When the main character, Carl, hits the man with his walker why did you decide that it should draw blood?
We just knew that it’s animation, so anytime anybody hits someone, you’re used to laughing. When Carl says “get away from my mailbox,” a lot of people in the audience are laughing. But as soon as he hits the guy and there’s blood, everybody shuts up and goes, “Oh jeez, he crossed a line.” Which is exactly the story’s point: that Carl went too far, and because of that, in defending his stuff, he’s going to get it all taken away from him. So we kind of needed it, I think. We weren’t able to think of any other way to make that same point.
Were you dismantling some preconceived notions about cartoons?
Hopefully, yes.
Is that your goal? Why do you do animation? What’s special or unique about it?

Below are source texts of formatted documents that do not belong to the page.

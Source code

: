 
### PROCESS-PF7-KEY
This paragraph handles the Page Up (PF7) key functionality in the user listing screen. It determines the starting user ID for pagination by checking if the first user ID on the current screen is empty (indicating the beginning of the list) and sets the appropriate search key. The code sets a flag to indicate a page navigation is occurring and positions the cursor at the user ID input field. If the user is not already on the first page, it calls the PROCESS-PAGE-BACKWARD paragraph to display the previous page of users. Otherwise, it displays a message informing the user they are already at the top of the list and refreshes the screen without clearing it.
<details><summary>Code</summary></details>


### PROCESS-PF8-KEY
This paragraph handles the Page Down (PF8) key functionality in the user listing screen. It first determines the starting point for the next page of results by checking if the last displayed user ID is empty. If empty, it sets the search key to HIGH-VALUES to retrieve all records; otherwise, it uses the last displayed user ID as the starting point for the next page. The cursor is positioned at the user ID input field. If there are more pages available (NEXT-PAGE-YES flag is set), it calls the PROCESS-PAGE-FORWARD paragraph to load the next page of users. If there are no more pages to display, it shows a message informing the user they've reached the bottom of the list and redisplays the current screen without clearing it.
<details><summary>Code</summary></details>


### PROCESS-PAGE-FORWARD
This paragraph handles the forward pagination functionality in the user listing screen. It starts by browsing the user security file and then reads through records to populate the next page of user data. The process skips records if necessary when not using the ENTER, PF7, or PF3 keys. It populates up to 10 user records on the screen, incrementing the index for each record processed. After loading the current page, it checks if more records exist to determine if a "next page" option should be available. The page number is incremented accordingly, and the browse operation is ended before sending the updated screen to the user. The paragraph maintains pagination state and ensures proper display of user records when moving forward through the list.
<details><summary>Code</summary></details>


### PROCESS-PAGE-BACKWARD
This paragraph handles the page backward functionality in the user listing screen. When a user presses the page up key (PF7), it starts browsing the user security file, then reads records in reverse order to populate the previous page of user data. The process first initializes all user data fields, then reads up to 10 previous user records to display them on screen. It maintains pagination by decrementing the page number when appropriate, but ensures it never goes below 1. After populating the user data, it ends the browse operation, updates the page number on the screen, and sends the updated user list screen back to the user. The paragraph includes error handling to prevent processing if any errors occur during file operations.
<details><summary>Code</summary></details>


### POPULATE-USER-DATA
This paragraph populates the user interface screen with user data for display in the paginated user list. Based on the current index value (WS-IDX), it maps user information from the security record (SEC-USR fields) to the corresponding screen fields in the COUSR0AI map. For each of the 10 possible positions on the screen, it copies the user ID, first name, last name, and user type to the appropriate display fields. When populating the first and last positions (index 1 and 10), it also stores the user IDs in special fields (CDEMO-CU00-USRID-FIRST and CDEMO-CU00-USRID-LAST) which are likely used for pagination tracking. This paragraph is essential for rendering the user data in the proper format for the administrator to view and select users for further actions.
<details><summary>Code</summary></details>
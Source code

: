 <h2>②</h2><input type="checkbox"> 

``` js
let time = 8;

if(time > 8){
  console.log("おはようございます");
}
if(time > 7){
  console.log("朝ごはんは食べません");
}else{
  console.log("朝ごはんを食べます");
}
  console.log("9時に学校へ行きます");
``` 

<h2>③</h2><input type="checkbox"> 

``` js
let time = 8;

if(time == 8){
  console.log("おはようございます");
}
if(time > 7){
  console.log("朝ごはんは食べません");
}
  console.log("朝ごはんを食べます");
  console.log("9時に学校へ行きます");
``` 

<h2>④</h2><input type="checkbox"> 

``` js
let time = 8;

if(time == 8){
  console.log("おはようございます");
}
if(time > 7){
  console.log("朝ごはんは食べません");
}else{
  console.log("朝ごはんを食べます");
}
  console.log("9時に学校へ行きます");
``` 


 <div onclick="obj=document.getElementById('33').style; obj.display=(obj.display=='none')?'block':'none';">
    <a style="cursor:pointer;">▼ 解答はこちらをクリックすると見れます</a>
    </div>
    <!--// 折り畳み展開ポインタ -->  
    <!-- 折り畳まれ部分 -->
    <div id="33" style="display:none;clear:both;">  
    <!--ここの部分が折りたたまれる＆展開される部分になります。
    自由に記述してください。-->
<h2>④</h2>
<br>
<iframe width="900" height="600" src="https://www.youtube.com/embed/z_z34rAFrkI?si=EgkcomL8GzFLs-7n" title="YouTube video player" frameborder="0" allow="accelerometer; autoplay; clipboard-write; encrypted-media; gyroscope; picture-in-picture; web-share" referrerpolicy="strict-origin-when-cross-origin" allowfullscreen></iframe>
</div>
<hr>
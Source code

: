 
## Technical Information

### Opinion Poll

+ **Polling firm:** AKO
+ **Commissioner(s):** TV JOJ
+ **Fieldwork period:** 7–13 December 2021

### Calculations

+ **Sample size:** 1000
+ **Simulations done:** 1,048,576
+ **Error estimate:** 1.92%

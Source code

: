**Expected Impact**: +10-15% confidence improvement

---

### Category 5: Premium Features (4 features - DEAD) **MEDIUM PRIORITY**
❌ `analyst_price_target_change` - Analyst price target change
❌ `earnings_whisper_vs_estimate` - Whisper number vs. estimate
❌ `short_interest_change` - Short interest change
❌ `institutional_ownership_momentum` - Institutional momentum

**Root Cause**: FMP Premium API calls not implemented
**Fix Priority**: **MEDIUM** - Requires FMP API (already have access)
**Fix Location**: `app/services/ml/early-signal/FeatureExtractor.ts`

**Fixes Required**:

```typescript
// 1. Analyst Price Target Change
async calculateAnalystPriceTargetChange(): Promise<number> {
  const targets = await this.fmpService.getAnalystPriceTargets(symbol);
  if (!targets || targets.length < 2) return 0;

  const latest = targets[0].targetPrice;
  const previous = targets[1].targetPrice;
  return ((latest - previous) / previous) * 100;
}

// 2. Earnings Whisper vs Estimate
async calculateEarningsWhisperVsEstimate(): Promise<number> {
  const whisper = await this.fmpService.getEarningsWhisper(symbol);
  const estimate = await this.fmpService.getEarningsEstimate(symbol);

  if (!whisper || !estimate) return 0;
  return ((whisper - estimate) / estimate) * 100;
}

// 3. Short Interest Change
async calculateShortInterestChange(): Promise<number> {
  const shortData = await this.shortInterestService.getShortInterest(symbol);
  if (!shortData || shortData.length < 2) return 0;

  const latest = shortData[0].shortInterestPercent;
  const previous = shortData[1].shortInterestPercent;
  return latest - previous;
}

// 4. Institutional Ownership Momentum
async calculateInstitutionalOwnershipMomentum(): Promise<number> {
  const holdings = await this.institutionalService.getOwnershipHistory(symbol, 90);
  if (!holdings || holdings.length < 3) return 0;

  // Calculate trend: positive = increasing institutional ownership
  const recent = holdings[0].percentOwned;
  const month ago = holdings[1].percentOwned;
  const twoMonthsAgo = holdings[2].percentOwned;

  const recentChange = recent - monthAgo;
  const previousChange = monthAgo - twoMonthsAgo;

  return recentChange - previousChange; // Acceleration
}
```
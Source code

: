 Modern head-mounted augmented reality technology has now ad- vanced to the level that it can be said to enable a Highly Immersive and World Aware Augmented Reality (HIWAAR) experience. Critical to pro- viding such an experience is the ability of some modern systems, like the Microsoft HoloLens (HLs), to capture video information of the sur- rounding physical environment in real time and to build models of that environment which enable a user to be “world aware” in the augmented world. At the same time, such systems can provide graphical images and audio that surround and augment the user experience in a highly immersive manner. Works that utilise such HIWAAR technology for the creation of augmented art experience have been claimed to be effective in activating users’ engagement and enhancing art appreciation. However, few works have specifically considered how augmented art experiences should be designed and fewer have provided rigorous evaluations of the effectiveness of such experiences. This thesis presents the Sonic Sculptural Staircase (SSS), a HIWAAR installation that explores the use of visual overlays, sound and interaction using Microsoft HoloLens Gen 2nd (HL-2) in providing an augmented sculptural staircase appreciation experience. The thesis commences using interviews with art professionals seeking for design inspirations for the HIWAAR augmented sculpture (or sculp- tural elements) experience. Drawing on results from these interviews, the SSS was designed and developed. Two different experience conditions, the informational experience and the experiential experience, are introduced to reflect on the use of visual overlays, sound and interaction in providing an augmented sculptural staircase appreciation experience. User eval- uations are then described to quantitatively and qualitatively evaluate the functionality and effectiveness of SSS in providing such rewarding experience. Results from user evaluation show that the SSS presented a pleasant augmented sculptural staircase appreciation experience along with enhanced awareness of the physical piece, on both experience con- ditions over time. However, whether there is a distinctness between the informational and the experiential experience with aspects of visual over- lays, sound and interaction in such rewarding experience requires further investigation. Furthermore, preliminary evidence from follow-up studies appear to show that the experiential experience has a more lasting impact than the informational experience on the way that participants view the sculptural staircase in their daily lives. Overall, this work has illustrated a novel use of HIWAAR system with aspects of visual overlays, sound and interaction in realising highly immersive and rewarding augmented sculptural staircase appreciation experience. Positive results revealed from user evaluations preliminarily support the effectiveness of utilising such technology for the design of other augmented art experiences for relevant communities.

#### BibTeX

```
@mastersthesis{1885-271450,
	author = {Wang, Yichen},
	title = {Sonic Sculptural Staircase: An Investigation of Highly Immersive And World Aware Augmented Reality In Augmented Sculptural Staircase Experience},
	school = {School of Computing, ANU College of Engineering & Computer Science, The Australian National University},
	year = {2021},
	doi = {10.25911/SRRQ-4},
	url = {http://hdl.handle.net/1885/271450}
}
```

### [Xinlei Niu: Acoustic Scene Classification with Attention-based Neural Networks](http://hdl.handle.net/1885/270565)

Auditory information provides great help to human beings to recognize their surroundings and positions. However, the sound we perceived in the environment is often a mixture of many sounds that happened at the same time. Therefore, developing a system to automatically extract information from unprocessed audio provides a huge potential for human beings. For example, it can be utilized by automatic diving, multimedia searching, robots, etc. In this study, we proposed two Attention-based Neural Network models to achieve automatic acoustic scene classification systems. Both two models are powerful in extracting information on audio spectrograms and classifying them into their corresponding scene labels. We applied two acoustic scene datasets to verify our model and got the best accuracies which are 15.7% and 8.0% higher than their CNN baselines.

What people really want when they come to the theater is to be pleasantly surprised. If you go to a movie and you know exactly how it’s going to end, it’s boring. But if you go to a movie and you’re like, “Whoa! I didn’t see that coming, I thought this was gonna be… oh OK!” So hopefully what Pixar means is just that it’s going to be a good movie, and then every time we do it we can just go somewhere else: science-fiction or action or, who knows, murder mystery. There’s nothing specifically limiting about animation as a medium. It’s not a genre. Animation is like a reduction sauce where you take real life and you distill it down into something even more potent. Everything that’s not, you get rid of. If you are looking for a super cute kid, you get rid of everything that’s not super cute. You make it the strongest statement of that as you possibly can. With Carl, we were looking for this grouchy, curmudgeony guy, so it felt right to make him as a square. So you get his head and it’s really square and his body’s square and he lives in this square house, and he’s constantly framed in these squares. And I guess you could do that in live action but there’s a sense of caricature that you can push in animation that I really love.
What’s the effect of it being fake?
I don’t know if you guys grew up with the Muppets; I did. You know in one part of your brain that it’s just a sock with ping pong balls. But you’re watching, and you’re believing these characters, and there’s something cool about that.